In electronics, high impedance means that an electrical contact point in a circuit (a node) allows a relatively small amount of current through, per unit of voltage applied to that point. High impedance circuits show low current for (possibly) high voltage, whereas low impedance circuits are the opposite: they show low voltage for (possibly) high current. Values for electrical impedance are measured in units of Ohms (Ω), similar to resistance.

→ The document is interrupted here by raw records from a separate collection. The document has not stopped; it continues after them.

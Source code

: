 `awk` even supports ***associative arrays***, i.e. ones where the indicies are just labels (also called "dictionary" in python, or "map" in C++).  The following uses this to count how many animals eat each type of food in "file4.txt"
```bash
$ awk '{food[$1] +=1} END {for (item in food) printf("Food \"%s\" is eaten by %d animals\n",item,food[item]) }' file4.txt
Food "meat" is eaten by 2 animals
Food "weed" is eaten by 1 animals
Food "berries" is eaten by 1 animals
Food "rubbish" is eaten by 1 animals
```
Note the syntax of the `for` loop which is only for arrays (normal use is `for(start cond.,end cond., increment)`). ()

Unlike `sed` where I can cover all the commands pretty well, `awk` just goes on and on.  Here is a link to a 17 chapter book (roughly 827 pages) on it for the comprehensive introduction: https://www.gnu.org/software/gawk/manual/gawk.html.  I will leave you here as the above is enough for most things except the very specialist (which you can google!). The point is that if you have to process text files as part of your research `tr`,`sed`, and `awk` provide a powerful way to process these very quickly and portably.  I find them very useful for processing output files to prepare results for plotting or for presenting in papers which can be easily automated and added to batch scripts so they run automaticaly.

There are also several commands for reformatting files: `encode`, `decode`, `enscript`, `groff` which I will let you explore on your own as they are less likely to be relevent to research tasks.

High-impedance inputs are preferred on measuring instruments such as voltmeters or oscilloscopes. In audio systems, a high-impedance input may be required for use with devices such as crystal microphones or other devices with inherently high internal impedance.

==Analog electronics==
In analog circuits a high impedance node is an electrical contact point that does not have any low impedance path to any other node in the frequency range being considered. Since, to some extent, the words low and high are relative, it is possible in principle for some nodes impedance to be described as low impedance in one context, and high impedance in another; so the node (perhaps a signal source or amplifier input) has relatively low currents for the voltages involved.

High-impedance nodes have higher thermal noise voltages and are more prone to capacitive and inductive noise pick up. When testing, they are often difficult to probe as the impedance of an oscilloscope or multimeter can heavily affect the signal or voltage on the node. High impedance signal outputs are characteristic of some transducers (such as crystal pickups); they require a very high impedance load from the amplifier to which they are connected. Vacuum tube amplifiers, and field effect transistors more easily supply high-impedance inputs than bipolar junction transistor-based amplifiers, although current buffer circuits or step-down transformers can match a high-impedance input source to a low impedance amplifier.

==Digital electronics==

In digital circuits, a high impedance (also known as hi-Z, tri-stated, or floating) output is not being driven to any defined logic level by the output circuit. The signal is neither driven to a logical high nor low level; this third condition leads to the description "tri-stated". Such a signal can be seen as an open circuit because connecting it to a low impedance circuit will not affect that circuit; it will instead itself be pulled to the same voltage as the actively driven output. The combined input/output pins found on many ICs are actually tri-state capable outputs which have been internally connected to inputs (resulting in three-state logic or four-valued logic). This is the basis for bus-systems in computers, among many other uses.

The high-impedance state of a given node in a circuit cannot be verified by a voltage measurement alone. A pull-up resistor (or pull-down resistor) can be used as a medium-impedance source to try to pull the wire to a high (or low) voltage level. If the node is not in a high-impedance state, extra current from the resistor will not significantly affect its voltage level.